Where a line of the data holds the word "Mikrovlnné", copy that line.

***** Extracted entries *****

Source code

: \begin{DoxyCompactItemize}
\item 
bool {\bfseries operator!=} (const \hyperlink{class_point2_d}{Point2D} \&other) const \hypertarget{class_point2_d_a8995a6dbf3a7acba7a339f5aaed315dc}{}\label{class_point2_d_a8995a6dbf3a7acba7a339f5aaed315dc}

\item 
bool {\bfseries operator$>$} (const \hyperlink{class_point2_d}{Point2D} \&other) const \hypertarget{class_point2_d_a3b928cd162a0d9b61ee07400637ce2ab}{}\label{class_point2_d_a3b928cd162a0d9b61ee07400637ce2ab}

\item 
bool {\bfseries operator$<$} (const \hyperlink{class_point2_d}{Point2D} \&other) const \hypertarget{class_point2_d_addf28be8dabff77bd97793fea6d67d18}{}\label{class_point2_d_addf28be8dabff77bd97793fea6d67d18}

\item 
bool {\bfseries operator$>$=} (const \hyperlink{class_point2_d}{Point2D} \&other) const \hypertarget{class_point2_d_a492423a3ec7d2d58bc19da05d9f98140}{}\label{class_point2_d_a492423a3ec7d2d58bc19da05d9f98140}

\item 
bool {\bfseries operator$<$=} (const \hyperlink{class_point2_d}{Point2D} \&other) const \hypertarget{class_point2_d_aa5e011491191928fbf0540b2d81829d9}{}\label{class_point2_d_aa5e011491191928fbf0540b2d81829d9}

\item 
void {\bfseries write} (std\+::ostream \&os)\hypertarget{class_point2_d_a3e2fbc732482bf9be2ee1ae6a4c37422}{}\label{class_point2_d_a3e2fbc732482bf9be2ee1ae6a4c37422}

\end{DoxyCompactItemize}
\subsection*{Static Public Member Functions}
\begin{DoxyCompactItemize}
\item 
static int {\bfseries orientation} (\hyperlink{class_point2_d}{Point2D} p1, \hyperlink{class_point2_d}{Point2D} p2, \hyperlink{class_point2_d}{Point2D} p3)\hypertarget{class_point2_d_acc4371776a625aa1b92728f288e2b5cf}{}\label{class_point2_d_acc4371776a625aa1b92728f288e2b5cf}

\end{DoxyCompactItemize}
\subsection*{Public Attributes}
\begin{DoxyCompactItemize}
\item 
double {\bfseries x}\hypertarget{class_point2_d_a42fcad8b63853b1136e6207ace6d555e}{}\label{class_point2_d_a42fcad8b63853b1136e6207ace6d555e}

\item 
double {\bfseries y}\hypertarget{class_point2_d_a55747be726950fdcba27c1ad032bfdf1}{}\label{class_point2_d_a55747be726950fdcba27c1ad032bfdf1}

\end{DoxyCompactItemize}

*****
***** Extracted entries *****

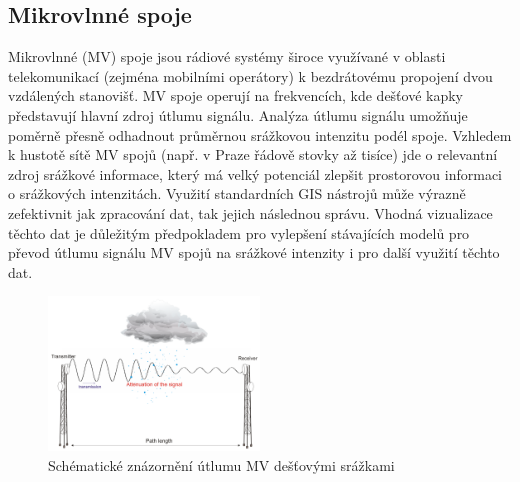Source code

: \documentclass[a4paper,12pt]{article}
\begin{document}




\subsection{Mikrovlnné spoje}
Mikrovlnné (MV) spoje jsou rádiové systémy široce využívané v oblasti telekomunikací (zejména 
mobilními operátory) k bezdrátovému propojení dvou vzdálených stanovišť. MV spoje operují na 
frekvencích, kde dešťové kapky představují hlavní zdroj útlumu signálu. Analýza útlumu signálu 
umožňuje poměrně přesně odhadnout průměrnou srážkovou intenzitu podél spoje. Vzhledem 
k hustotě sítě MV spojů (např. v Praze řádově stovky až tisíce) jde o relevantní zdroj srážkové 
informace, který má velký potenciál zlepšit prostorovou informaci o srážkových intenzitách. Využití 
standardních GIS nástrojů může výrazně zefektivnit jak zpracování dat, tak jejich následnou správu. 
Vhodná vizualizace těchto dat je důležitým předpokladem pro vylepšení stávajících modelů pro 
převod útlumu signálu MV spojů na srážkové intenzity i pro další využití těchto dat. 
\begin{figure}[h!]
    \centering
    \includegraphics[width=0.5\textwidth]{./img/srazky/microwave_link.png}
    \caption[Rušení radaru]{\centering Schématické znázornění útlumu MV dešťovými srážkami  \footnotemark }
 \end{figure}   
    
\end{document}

*****
***** Extracted entries *****

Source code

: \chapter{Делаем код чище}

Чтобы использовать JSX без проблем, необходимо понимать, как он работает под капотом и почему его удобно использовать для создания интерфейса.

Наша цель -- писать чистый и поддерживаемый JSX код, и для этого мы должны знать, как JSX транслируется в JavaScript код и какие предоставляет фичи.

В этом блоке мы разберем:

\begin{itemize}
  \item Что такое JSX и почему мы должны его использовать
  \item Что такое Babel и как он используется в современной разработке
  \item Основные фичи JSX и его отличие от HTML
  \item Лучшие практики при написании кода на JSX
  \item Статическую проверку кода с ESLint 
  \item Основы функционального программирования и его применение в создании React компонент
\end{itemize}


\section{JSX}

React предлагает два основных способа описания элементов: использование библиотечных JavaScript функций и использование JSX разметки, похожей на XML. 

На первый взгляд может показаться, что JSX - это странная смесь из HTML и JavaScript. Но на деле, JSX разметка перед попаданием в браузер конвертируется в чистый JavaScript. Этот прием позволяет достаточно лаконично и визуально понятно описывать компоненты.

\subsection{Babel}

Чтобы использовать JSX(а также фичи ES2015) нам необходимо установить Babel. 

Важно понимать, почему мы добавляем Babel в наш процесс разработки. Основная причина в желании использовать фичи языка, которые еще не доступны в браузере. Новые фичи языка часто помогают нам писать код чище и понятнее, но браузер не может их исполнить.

*****

→ Expected output
\subsection{Mikrovlnné spoje}
Mikrovlnné (MV) spoje jsou rádiové systémy široce využívané v oblasti telekomunikací (zejména 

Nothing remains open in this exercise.